En fournissant un signal à 31 GHz (pompage), les électrons atteignent le troisième niveau, puis, avec un temps de relaxation très court, redescendent au deuxième niveau. Le premier niveau se dépeuple donc au profit du deuxième. Le système devient alors intrinsèquement amplificateur pour une onde résonante à 12 GHz. Si la puissance de la pompe est suffisante pour compenser les pertes du résonateur (qui sont très faibles), le système peut entrer en oscillation.
• Sur les premiers tests effectués, ce maser laisse entrevoir des performances au moins égales à celles de l'oscillateur cryogénique.

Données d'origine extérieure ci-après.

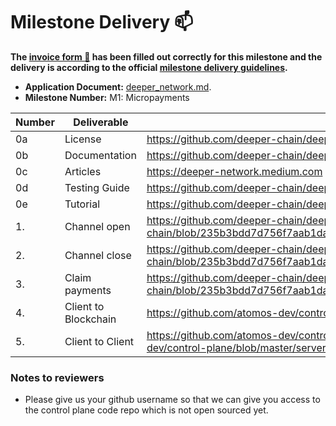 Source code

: # Milestone Delivery :mailbox:

**The [invoice form :pencil:](https://docs.google.com/forms/d/e/1FAIpQLSfmNYaoCgrxyhzgoKQ0ynQvnNRoTmgApz9NrMp-hd8mhIiO0A/viewform) has been filled out correctly for this milestone and the delivery is according to the official [milestone delivery guidelines](https://github.com/w3f/Grants-Program/blob/master/docs/milestone-deliverables-guidelines.md).**

- **Application Document:** [deeper_network.md](https://github.com/w3f/Grants-Program/blob/master/applications/deeper_network.md).
- **Milestone Number:** M1: Micropayments

| Number | Deliverable    | Link                                                                                       |
| ------ | -------------- | ------------------------------------------------------------------------------------------ |
| 0a     | License        | https://github.com/deeper-chain/deeper-chain/blob/master/LICENSE-APACHE2                   |           
| 0b     | Documentation  | https://github.com/deeper-chain/deeper-chain/tree/master/pallets/micropayment              |
| 0c     | Articles       | https://deeper-network.medium.com                                                          |
| 0d     | Testing Guide  | https://github.com/deeper-chain/deeper-chain/tree/master/scripts                           |
| 0e     | Tutorial       | https://github.com/deeper-chain/deeper-chain/blob/master/scripts/micropayment_test.js      |
| 1.     | Channel open   | https://github.com/deeper-chain/deeper-chain/blob/235b3bdd7d756f7aab1dabac989d77fe6fa1bcb4/pallets/micropayment/src/lib.rs#L186 |
| 2.     | Channel close  | https://github.com/deeper-chain/deeper-chain/blob/235b3bdd7d756f7aab1dabac989d77fe6fa1bcb4/pallets/micropayment/src/lib.rs#L236 |
| 3.     | Claim payments | https://github.com/deeper-chain/deeper-chain/blob/235b3bdd7d756f7aab1dabac989d77fe6fa1bcb4/pallets/micropayment/src/lib.rs#L345 |
| 4.     | Client to Blockchain | https://github.com/atomos-dev/control-plane/blob/master/chain.js                   |
| 5.     | Client to Client | https://github.com/atomos-dev/control-plane/blob/master/client.js and https://github.com/atomos-dev/control-plane/blob/master/server.js |

### Notes to reviewers

* Please give us your github username so that we can give you access to the control plane code repo which is not open sourced yet. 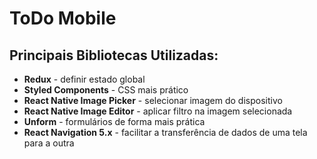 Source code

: # ToDo Mobile 

## Principais Bibliotecas Utilizadas:
- **Redux** - definir estado global
- **Styled Components** - CSS mais prático
- **React Native Image Picker** - selecionar imagem do dispositivo
- **React Native Image Editor** - aplicar filtro na imagem selecionada
- **Unform** - formulários de forma mais prática
- **React Navigation 5.x** - facilitar a transferência de dados de uma tela para a outra
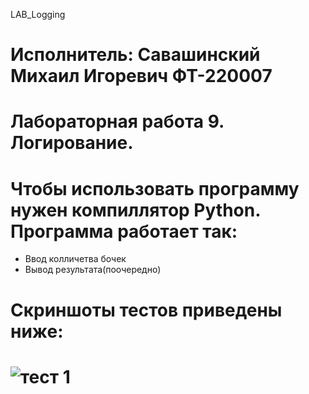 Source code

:LAB_Logging
# Исполнитель: Савашинский Михаил Игоревич ФТ-220007
# Лабораторная работа 9. Логирование.
# Чтобы использовать программу нужен компиллятор Python. Программа работает так:
- Ввод колличетва бочек
- Вывод результата(поочередно)
# Скриншоты тестов приведены ниже:
# ![тест 1](https://github.com/misshasavvash/MikelS/assets/146664036/1f3ad5dc-7e84-45a4-8335-3a84c7f9eba7)


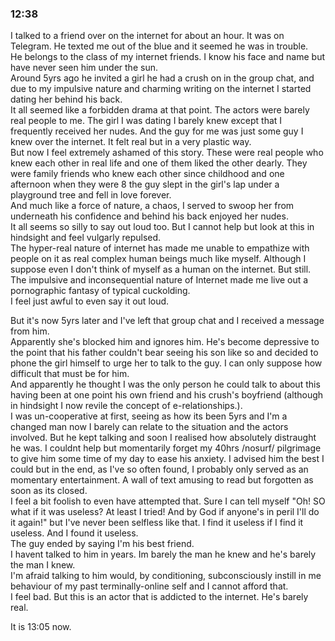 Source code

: ### 12:38

I talked to a friend over on the internet for about an hour. It was on Telegram. He texted me out of the blue and it seemed he was in trouble. 
<br>He belongs to the class of my internet friends. I know his face and name but have never seen him under the sun.
<br>Around 5yrs ago he invited a girl he had a crush on in the group chat, and due to my impulsive nature and charming writing on the internet I started dating her behind his back.
<br>It all seemed like a forbidden drama at that point. The actors were barely real people to me. The girl I was dating I barely knew except that I frequently received her nudes. And the guy for me was just some guy I knew over the internet. It felt real but in a very plastic way.
<br>But now I feel extremely ashamed of this story. These were real people who knew each other in real life and one of them liked the other dearly. They were family friends who knew each other since childhood and one afternoon when they were 8 the guy slept in the girl's lap under a playground tree and fell in love forever.
<br>And much like a force of nature, a chaos, I served to swoop her from underneath his confidence and behind his back enjoyed her nudes.
<br>It all seems so silly to say out loud too. But I cannot help but look at this in hindsight and feel vulgarly repulsed.
<br>The hyper-real nature of internet has made me unable to empathize with people on it as real complex human beings much like myself. Although I suppose even I don't think of myself as a human on the internet. But still. The impulsive and inconsequential nature of Internet made me live out a pornographic fantasy of typical cuckolding.
<br>I feel just awful to even say it out loud.

But it's now 5yrs later and I've left that group chat and I received a message from him.
<br>Apparently she's blocked him and ignores him. He's become depressive to the point that his father couldn't bear seeing his son like so and decided to phone the girl himself to urge her to talk to the guy. I can only suppose how difficult that must be for him.
<br>And apparently he thought I was the only person he could talk to about this having been at one point his own friend and his crush's boyfriend (although in hindsight I now revile the concept of e-relationships.). 
<br>I was un-cooperative at first, seeing as how its been 5yrs and I'm a changed man now I barely can relate to the situation and the actors involved. But he kept talking and soon I realised how absolutely distraught he was. I couldnt help but momentarily forget my 40hrs /nosurf/ pilgrimage to give him some time of my day to ease his anxiety. I advised him the best I could but in the end, as I've so often found, I probably only served as an momentary entertainment. A wall of text amusing to read but forgotten as soon as its closed.
<br>I feel a bit foolish to even have attempted that. Sure I can tell myself "Oh! SO what if it was useless? At least I tried! And by God if anyone's in peril I'll do it again!" but I've never been selfless like that. I find it useless if I find it useless. And I found it useless.
<br>The guy ended by saying I'm his best friend.
<br>I havent talked to him in years. Im barely the man he knew and he's barely the man I knew.
<br>I'm afraid talking to him would, by conditioning, subconsciously instill in me behaviour of my past terminally-online self and I cannot afford that.
<br>I feel bad. But this is an actor that is addicted to the internet. He's barely real.

It is 13:05 now. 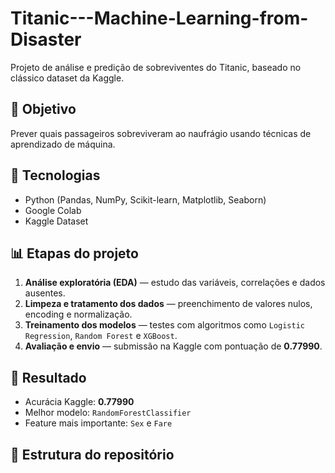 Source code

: # Titanic---Machine-Learning-from-Disaster
Projeto de análise e predição de sobreviventes do Titanic, baseado no clássico dataset da Kaggle.

## 🎯 Objetivo
Prever quais passageiros sobreviveram ao naufrágio usando técnicas de aprendizado de máquina.

## 🧠 Tecnologias
- Python (Pandas, NumPy, Scikit-learn, Matplotlib, Seaborn)
- Google Colab
- Kaggle Dataset

## 📊 Etapas do projeto
1. **Análise exploratória (EDA)** — estudo das variáveis, correlações e dados ausentes.  
2. **Limpeza e tratamento dos dados** — preenchimento de valores nulos, encoding e normalização.  
3. **Treinamento dos modelos** — testes com algoritmos como `Logistic Regression`, `Random Forest` e `XGBoost`.  
4. **Avaliação e envio** — submissão na Kaggle com pontuação de **0.77990**.

## 🧩 Resultado
- Acurácia Kaggle: **0.77990**
- Melhor modelo: `RandomForestClassifier`
- Feature mais importante: `Sex` e `Fare`

## 📁 Estrutura do repositório
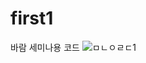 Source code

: # first1
바람 세미나용 코드
![ㅁㄴㅇㄹㄷ1](https://user-images.githubusercontent.com/69707758/90594968-bade8000-e226-11ea-903a-f449859d807b.jpg)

Dès à présent, une stabilité à 2×10-14 a été démontrée, alors qu'aucune optimisation n'a encore été faite. L'intérêt principal du maser réside dans le fait que le résonateur et l'amplificateur sont placés tous deux à basse température et dans le même bloc de matériau. Les problèmes de liaison de ces deux composants sont donc purement et simplement supprimés. On peut donc s'attendre à des performances améliorées et surtout à la possibilité de réaliser une source compacte et transportable. Les applications possibles se nichent partout où des stabilités extrêmes sont nécessaires. Par exemple, les stations de base pour suivi des sondes interplanétaires nécessitent ce type de source. Dans ce cadre, un appel à projet va être prochainement lancé par l'ESA — European Space Agency. Cette découverte, associée aux résultats obtenus depuis trois ans avec ses oscillateurs cryogéniques, fait de l'Institut FEMTO-ST le leader européen dans la technologie des oscillateurs micro-ondes ultrastables.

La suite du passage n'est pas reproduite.